__WHAT YOU HAVE TO DO__. The number of lines in the records that include "draws" is all you should give.

━━ RECORDS SHOWN

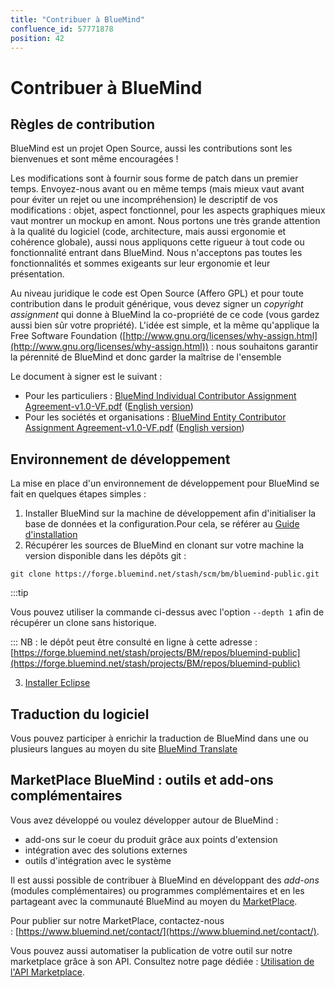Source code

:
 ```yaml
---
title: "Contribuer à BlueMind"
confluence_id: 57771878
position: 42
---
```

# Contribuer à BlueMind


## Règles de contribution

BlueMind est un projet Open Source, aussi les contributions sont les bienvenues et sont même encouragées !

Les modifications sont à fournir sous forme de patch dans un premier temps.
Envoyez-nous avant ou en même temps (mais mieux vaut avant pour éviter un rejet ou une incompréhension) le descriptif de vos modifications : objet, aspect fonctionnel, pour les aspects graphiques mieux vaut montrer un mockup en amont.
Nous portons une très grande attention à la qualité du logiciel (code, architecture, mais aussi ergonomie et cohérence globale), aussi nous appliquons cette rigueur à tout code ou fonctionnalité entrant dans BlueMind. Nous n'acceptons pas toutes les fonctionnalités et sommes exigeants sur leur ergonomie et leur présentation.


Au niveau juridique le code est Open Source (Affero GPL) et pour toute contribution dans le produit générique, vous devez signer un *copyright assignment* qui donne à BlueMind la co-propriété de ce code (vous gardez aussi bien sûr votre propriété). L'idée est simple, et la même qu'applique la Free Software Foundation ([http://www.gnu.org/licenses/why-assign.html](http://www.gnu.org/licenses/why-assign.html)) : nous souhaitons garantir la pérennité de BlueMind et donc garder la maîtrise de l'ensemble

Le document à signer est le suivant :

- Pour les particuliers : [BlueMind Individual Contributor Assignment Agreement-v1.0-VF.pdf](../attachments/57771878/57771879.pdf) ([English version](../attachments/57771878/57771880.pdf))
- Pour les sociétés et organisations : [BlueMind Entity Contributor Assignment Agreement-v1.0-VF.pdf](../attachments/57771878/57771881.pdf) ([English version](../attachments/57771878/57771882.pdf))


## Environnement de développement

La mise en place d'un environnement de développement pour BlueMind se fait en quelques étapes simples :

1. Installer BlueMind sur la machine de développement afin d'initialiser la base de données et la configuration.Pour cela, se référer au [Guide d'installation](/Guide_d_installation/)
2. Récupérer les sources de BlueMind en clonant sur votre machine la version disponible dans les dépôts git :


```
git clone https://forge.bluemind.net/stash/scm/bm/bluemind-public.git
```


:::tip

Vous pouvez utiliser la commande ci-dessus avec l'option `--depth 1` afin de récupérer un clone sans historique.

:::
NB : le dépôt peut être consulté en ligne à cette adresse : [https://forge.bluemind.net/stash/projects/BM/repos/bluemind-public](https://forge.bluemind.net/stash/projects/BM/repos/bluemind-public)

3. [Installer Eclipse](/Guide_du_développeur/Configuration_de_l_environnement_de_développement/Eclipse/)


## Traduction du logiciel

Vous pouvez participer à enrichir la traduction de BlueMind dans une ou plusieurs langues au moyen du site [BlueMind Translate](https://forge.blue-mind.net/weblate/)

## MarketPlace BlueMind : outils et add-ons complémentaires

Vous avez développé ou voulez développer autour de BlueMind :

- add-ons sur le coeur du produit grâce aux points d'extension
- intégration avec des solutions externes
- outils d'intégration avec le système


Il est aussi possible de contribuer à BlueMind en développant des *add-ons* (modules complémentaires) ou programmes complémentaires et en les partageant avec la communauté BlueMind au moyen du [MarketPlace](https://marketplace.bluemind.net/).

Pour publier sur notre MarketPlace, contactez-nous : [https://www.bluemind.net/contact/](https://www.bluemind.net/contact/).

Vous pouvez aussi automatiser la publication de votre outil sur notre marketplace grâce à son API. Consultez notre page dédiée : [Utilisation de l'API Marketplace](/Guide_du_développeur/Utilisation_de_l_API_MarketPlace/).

━━━━
━━ RECORDS SHOWN

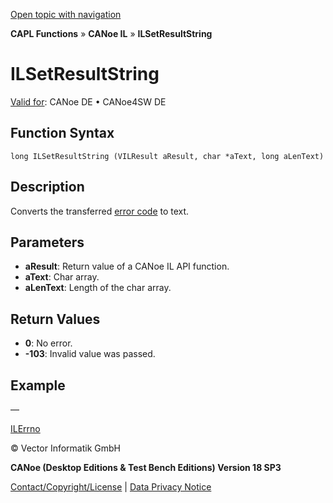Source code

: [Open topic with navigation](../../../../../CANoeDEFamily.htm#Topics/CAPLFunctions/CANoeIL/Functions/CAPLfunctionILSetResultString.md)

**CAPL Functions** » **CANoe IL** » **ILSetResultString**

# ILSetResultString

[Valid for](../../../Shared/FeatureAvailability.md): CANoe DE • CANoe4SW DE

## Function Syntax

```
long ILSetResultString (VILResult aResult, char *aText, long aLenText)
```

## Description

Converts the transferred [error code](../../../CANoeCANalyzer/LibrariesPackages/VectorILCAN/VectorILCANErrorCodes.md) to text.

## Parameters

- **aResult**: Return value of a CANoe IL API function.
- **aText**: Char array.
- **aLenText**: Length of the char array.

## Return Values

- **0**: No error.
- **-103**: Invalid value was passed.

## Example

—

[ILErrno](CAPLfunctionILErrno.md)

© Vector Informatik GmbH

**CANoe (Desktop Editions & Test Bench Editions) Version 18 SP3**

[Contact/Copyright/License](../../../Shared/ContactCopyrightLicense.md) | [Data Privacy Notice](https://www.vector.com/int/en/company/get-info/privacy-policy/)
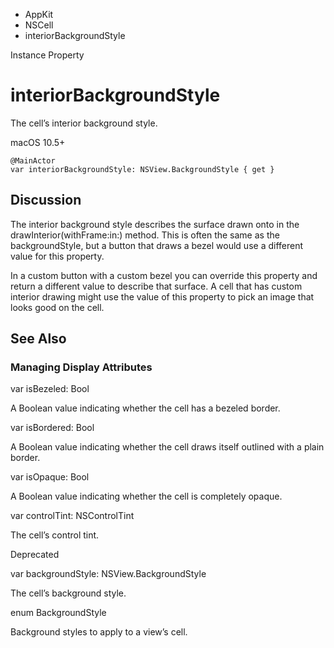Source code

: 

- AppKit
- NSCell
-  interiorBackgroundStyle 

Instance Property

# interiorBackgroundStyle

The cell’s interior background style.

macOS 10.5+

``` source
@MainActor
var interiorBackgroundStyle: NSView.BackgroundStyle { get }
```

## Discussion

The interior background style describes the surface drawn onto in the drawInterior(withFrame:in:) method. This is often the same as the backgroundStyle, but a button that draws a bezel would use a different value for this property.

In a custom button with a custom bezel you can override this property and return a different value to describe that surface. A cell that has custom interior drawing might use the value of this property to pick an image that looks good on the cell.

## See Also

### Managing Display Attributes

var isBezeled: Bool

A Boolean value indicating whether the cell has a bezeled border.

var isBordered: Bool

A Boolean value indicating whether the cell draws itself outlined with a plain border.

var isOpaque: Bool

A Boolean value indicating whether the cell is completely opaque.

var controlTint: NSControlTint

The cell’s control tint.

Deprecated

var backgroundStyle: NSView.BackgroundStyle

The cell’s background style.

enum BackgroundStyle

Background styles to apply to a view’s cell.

━━━━

__TASK RESPONSE__. 2